MINORITY SHAREHOLDER’S
Another consideration is the state's approach to minority interest holders' rights. Some states such as New York actually have a separate minority shareholders doctrine to protect against abuse by the majority shareholder. The presence of this doctrine can cut both ways in terms of the parties' interests. Therefore it is another important factor to keep in mind when selecting an entity. For example one may ask whether they represent a minority investor stake or a dominant controlling or management stake when approaching this aspect of the equation. Delaware is more friendly to the majority position than NY is (which is why it is often a choice for large publicly traded corporations).
STICKING TO YOUR STATE
Another overriding question is the location, size and scope of your operation. It is generally best for small companies to organize in their home state.
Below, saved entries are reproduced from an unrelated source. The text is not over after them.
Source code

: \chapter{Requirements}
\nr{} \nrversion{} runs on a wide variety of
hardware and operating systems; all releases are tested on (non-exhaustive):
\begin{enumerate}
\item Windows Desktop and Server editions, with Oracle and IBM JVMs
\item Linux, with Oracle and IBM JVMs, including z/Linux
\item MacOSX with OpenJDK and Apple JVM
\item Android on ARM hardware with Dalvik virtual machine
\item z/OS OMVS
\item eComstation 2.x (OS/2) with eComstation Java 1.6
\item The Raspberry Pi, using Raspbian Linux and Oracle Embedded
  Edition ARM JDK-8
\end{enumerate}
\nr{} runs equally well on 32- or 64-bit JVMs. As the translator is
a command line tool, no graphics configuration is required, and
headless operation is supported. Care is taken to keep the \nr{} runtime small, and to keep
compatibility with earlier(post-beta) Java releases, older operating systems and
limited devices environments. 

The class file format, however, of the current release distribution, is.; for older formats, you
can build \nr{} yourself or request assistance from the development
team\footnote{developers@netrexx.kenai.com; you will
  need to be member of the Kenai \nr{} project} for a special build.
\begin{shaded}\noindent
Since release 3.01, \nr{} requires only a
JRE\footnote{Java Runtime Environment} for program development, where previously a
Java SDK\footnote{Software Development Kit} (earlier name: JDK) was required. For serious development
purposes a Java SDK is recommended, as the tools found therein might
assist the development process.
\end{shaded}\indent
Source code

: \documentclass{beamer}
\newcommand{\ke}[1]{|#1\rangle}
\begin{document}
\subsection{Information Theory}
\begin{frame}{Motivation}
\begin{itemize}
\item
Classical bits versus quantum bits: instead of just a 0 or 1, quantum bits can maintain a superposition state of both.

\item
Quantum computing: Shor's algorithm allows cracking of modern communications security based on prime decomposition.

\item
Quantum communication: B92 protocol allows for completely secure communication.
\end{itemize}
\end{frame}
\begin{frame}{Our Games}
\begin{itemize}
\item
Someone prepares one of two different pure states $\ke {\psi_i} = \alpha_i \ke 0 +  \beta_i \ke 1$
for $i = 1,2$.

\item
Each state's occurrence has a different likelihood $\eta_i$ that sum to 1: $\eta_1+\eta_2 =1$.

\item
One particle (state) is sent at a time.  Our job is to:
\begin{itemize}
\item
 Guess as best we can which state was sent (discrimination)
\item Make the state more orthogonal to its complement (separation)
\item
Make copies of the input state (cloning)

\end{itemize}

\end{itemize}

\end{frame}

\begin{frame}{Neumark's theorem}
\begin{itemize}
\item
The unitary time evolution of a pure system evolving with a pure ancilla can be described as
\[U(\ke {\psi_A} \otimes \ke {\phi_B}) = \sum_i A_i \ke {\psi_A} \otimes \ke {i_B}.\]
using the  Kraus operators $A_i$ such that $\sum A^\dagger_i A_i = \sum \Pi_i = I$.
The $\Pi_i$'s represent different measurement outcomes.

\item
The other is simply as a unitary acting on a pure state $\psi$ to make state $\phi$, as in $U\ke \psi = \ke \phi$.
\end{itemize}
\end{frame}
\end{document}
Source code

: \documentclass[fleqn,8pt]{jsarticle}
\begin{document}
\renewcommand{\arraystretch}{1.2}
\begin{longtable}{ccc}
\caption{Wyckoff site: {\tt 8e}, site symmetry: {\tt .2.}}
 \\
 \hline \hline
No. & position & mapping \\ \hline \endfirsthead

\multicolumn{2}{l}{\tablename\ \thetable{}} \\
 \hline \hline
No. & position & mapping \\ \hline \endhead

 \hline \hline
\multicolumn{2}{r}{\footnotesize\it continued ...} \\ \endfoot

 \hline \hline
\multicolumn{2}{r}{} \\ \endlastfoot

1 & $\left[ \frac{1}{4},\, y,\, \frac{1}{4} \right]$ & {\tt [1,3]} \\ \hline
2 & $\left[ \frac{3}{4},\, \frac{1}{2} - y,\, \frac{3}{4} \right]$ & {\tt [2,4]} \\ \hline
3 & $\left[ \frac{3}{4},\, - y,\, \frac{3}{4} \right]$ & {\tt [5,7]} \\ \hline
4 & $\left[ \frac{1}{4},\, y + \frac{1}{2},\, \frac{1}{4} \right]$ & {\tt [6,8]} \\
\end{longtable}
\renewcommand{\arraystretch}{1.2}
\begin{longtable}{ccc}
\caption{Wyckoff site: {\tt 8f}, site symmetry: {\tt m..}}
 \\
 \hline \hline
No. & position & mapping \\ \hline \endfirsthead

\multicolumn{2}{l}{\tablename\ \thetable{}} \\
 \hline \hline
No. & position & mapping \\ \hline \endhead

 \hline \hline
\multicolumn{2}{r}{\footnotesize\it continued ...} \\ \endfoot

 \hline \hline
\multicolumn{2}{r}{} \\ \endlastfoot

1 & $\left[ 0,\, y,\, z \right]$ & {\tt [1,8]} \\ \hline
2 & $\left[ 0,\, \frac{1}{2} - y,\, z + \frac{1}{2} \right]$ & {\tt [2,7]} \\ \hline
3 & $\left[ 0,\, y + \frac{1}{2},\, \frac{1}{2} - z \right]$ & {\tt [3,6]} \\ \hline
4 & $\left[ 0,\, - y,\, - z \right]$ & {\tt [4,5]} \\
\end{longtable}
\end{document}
This is especially true where the “footprint” of the company (i.e., office and employee location, source of income, etc.) is limited to that state. Secondly, small companies often do not require complex financing and are really partnerships at heart, shrinking the allure of a Delaware state company. When organizing an entity in a foreign state (e.g., your business “footprint” is in NY but you organize an LLC in DE) you will likely have to pay redundant fees for a variety of things and negate any cost savings. For example, though NY has a costly “publication” requirement, if you form an LLC in DE and want a bank account in NY, you will have to satisfy NY’s “foreign LLC” requirements, meaning you will have to pay the publication fees anyway. Also, there tends to be greater variation between state corporation laws than between state LLC law, further negating any interstate advantage.